Please feel free to comment on my proposal, I appreciate feedback.
Thanks Chad

2011-Jan-26, 06:06 PM
Welcome to the BAUT forums, chadwick2424. I've moved your thread from the ATM forum to the Astronomy forum.

2011-Jan-26, 06:50 PM
I don't think you would be able to resolve anything at 1 pixel. Testing the current VLBA on the nearest systems (< 10ly) might be a good proof of concept, but it seems like you would need a LOT more resolution to be useful.

Also, it would only seem to work on radio sources.

edit: added a more realistic pixel mapping!

2011-Jan-26, 07:06 PM
With direct interferometric detection, it's not just the resolution that matters, but photon sensitivity. Interferometry works well with bright objects like stars and circumstellar disks, but probably couldn't detect planets (yet) as you describe. Interferometric images aren't really images in the traditional sense, but reconstructions. You can "image" a contact binary for example, but if one component was far under-luminous, it wouldn't show up, even with the same physical size.

Followup: My understanding of interferometry isn't as robust as I'd like so if something in my post is wrong, please point it out.


A nearby companion star, with approximately the mass of our Sun, could be the reason for such a disc around HD 62623. This companion, though not directly detected due to its brightness being thousands of times lower than the primary star, is betrayed by a central cavity between the gas disk and the central star.

2011-Jan-26, 09:03 PM
Going a little further with Hungry4Info's thoughts: The radio brightness of such an object would be pretty low... AND it would be very close to something pretty bright (the star's corona). However, the same principle will also work with some large (perhaps space-based) optical interferometry system in the future. The downside to that would be the limitation of how many simultaneous systems you could examine at once... a small number, and the equipment will be pricey.

2011-Jan-26, 09:03 PM
It's a good idea, in theory. In practice, planets -- especially small, rocky planets -- around other stars just don't emit radio waves strongly enough to be detected by the VLA or other interferometers.

John Jaksich
2011-Jan-26, 09:07 PM
Definitely---do not pack-up your ideas---but as was pointed out----some of the basic ideas of interferometrry---have not presented themselves to you---(i.e. sources or ideas).

I am sorry to say that you may need to go a few steps further (and perform more literature searches on radar-image interferometry).

Either the engineering aspects have not caught up with the science --or the science is not quite there yet. As Dr. Nemeroff pointed out, you have a problem of a very intense black body that would blot out (any typical signature of "quantum" spectrum).
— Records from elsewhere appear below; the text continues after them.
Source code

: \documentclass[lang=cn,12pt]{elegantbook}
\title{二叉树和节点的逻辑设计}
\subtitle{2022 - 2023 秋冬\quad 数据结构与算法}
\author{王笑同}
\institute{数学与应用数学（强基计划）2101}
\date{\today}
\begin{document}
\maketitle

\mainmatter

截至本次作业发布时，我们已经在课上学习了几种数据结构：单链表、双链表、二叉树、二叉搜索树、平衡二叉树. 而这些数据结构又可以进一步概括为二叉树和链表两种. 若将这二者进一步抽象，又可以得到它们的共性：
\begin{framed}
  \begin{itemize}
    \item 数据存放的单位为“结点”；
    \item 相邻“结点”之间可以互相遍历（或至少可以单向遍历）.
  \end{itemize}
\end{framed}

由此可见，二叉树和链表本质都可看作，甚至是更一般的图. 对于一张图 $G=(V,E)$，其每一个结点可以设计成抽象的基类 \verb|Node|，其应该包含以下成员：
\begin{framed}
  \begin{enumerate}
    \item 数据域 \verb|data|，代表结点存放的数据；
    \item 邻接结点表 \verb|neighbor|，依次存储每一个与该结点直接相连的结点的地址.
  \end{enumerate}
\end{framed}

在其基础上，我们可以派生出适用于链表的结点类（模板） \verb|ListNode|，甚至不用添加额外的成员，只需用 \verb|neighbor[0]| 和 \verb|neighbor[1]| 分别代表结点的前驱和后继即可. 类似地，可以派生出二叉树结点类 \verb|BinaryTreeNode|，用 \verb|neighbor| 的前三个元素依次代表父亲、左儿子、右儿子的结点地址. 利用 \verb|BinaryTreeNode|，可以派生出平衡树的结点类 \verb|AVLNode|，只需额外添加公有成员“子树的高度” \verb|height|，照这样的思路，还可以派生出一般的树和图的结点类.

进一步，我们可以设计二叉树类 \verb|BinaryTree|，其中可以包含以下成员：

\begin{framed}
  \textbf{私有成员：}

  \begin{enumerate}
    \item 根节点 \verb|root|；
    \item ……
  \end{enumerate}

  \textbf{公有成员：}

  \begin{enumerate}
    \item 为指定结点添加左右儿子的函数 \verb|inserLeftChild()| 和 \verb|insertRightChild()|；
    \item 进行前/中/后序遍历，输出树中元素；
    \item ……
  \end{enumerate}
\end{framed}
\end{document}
In a last ditch effort I might have a suggestion or two---(1) try to contact some of the individuals at the SETI@Home project ----I am sure they may have some good suggestions and you may end up solving some of their problems in return.

(2) There is a rather new technique called "spec(k)led" spectroscopy---it may be a way to adopt to your VBLA methodololgy.

Rest assured that there are others here who will help you---I find your ideas original.

Good luck and welcome to BAUTforum.

2011-Jan-27, 11:01 AM
You seem to have been pipped at the post:-
Radio Interferometric Planet Search (http://astro.berkeley.edu/~gbower/RIPL/)
Radio search for magnetised extrasolar planets (http://radio.astro.gla.ac.uk/exoplanets/)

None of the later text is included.